═════ EXCERPTED DATA

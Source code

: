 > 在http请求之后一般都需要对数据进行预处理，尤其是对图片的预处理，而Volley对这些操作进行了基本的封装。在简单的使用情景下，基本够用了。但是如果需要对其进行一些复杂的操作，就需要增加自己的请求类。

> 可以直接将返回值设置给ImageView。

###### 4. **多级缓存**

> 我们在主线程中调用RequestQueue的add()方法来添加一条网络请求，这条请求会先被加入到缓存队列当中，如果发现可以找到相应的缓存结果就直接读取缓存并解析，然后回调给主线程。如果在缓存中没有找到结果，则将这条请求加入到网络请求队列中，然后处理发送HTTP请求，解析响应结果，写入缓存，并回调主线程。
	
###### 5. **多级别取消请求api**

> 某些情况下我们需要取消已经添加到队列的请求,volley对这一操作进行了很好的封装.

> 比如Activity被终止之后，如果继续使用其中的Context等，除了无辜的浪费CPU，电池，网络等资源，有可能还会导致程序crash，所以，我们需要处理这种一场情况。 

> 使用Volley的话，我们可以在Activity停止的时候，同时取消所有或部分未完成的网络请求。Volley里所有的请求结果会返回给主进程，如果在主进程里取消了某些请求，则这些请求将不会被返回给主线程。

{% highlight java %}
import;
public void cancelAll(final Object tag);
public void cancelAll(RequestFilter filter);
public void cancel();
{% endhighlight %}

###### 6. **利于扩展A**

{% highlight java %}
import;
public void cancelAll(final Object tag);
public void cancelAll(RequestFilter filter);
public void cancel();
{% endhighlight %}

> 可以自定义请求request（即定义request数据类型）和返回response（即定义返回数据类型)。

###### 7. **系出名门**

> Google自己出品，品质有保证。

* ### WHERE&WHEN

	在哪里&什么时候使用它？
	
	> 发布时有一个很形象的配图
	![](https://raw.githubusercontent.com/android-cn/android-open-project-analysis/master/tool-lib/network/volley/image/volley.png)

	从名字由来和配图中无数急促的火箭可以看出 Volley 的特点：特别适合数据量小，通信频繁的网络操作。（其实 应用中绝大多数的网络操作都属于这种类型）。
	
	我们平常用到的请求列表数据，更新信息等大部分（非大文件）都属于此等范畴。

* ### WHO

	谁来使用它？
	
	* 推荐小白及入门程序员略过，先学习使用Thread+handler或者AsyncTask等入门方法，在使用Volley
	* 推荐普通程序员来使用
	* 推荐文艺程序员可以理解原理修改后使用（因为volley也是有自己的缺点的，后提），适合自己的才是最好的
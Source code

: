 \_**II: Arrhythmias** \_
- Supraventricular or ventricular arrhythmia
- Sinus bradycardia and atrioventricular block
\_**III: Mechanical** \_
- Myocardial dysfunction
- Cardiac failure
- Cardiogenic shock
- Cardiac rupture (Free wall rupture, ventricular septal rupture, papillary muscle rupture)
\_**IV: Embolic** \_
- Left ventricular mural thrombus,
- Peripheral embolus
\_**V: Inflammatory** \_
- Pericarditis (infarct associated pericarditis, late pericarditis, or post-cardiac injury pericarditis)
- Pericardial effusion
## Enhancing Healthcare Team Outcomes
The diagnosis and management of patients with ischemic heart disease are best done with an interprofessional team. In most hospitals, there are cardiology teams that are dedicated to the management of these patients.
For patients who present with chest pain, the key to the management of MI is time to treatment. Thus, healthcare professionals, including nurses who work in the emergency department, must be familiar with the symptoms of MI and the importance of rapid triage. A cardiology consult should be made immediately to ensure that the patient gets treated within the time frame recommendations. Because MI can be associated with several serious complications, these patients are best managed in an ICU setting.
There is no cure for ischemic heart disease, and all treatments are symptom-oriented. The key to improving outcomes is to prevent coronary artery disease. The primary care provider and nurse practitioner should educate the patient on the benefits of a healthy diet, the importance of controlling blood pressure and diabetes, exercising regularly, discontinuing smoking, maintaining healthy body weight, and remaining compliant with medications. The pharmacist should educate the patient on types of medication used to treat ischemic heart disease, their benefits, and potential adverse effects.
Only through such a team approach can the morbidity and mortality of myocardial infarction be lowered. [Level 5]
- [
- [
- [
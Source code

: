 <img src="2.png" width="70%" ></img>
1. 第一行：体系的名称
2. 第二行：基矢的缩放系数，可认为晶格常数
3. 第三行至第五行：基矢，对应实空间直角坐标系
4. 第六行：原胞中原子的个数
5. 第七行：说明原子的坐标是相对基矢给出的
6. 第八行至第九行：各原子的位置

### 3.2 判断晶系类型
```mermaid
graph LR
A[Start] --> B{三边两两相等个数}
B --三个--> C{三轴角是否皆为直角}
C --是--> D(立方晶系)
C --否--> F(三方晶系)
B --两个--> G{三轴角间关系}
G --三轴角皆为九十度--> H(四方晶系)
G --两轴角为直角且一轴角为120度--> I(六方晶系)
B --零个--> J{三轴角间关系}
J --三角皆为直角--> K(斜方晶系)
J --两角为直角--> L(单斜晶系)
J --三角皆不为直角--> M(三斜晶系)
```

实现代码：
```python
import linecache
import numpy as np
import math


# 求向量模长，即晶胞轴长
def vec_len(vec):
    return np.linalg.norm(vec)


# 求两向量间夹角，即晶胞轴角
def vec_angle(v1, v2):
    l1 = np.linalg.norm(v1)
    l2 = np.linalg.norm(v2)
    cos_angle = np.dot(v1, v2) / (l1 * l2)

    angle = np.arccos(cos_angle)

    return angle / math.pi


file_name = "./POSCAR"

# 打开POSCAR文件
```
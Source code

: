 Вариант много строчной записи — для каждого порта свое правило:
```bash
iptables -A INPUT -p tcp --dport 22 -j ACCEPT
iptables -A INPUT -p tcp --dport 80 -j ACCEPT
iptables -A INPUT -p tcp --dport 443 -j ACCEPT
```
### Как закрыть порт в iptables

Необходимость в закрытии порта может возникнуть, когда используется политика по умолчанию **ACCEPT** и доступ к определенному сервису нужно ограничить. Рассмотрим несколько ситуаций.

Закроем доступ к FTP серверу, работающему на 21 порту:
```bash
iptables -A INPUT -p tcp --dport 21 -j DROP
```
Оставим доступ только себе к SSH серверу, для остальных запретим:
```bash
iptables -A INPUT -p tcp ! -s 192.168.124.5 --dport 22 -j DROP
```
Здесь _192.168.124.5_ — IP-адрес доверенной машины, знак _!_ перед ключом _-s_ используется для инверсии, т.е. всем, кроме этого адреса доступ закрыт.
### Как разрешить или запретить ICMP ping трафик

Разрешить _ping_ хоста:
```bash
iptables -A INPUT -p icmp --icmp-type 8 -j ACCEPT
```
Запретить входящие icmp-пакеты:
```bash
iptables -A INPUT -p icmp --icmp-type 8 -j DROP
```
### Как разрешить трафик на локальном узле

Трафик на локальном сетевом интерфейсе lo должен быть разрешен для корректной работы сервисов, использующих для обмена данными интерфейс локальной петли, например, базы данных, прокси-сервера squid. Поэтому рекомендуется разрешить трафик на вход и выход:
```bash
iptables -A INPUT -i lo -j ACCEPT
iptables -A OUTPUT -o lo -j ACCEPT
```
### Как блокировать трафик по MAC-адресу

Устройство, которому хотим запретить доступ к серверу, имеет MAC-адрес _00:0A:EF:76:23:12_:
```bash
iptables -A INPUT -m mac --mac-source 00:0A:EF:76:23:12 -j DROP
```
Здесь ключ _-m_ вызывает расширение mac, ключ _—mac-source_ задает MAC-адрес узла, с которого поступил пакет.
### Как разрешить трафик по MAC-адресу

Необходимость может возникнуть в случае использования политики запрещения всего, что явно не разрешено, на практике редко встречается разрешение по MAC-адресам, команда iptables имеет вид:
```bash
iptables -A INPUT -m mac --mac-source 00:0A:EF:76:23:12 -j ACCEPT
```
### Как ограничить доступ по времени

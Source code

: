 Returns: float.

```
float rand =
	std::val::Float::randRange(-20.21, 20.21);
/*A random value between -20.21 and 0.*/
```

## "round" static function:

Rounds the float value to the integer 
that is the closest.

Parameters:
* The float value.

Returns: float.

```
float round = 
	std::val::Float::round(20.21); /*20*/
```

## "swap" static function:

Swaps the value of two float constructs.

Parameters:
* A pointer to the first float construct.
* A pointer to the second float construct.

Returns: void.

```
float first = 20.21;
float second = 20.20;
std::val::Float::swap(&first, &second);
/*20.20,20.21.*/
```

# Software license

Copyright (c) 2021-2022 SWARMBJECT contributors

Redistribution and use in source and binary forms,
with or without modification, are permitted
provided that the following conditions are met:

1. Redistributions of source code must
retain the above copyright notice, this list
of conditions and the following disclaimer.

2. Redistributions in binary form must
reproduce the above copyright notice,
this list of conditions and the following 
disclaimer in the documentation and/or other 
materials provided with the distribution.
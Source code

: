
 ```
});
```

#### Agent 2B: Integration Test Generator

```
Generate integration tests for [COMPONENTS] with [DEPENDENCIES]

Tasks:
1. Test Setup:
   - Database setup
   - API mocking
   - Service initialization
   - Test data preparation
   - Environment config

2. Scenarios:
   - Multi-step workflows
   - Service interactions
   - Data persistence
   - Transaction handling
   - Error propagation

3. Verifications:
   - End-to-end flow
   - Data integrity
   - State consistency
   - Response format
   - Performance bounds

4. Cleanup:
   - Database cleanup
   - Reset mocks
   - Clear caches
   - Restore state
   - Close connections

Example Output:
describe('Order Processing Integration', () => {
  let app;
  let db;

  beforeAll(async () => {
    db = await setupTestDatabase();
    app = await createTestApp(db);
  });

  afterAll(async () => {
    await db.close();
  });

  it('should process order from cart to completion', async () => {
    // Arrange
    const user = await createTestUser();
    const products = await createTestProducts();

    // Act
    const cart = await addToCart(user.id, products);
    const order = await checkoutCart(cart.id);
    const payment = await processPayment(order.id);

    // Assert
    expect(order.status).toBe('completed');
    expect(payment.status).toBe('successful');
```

══════════

TASK TO CARRY OUT:
From the listing above, determine how many lines contain "these", then write only that number.

COMPLETED EXERCISE:
2